Slackware
Established back in 1993, Slackware (The Slackware Linux Project; Wikipedia) is the oldest surviving Linux distribution...
Slackware Linux 3.0 was the first Slackware release to have an official CD-ROM distribution and support installation from CD-ROM. Released in November 1995, the same month as the Pentium Pro. So complete system support is limited to i386, i486 and early Pentium systems.

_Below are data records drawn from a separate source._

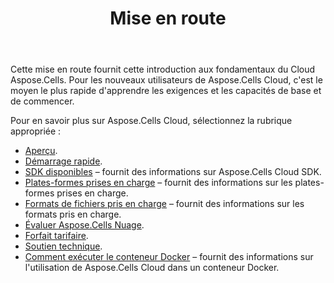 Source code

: ﻿---
title: Mise en route
second_title: Aspose.Cells Cloud Documen
type: docs
url: /fr/getting-started/
description: Aspose.Cells Cloud prend en charge Excel pour créer, convertir, fusionner, diviser, protéger, opération d'objet interne, etc.
weight: 10
---
Cette mise en route fournit cette introduction aux fondamentaux du Cloud Aspose.Cells. Pour les nouveaux utilisateurs de Aspose.Cells Cloud, c'est le moyen le plus rapide d'apprendre les exigences et les capacités de base et de commencer.

Pour en savoir plus sur Aspose.Cells Cloud, sélectionnez la rubrique appropriée :

- [Aperçu](/cells/fr/overview/).
- [Démarrage rapide](/cells/fr/quickstart/).
- [SDK disponibles](/cells/fr/available-sdks/) – fournit des informations sur Aspose.Cells Cloud SDK.
- [Plates-formes prises en charge](/cells/fr/supported-platforms/) – fournit des informations sur les plates-formes prises en charge.
- [Formats de fichiers pris en charge](/cells/fr/supported-file-formats/) – fournit des informations sur les formats pris en charge.
- [Évaluer Aspose.Cells Nuage](/cells/fr/evaluate-aspose-cells/).
- [Forfait tarifaire](/cells/fr/pricing-plan/).
- [Soutien technique](/cells/fr/technical-support/).
- [Comment exécuter le conteneur Docker](/cells/fr/how-to-run-docker-container/) – fournit des informations sur l'utilisation de Aspose.Cells Cloud dans un conteneur Docker.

Fortunately I have a Pentium based system that consists of hardware from this era: tilia. And that machine can be approximated using an Intel 430fx based system in PC emulators such as PCem.
PCem
The IBM PC and compatibles emulator PCem supports a range of PC system, from the original Intel 8088 based IBM PC through to a early 2000s slot 1 based Pentium II system. This includes a couple of systems featuring the Intel 430fx chipset which makes them equivalent to our physical system.
So the target emulated hardware is:
Mainboard | Intel Advanced/ZP (Zappa); Intel Triton 82430FX PCIset aka. 430FX |
---|---|
CPU | Intel Pentium 75 |
RAM | 72 MiB (128 MiB max.) |
Floppy | 3.5" 2.88MB |
Storage | IDE Controller Intel 82371FB aka. PIIX, ATA-2 16 MB/s |
IDE hard disk 2048 GB | |
ATAPI CD-ROM drive | |
Video | S3 Trio64 based VGA |
Network | 10Mb/s ethernet ISA |
PCem Installation
For simplicity of installation I'm using a PCem distribution that bundles a collection of firmware ROMs for the various systems supported by PCem.
For this case I'm using the Windows installer for PCem v17.0 (PCem_Setup.exe).
Alternatively you could use the official distribution from the PCem website and source the required firmware ROMs separately.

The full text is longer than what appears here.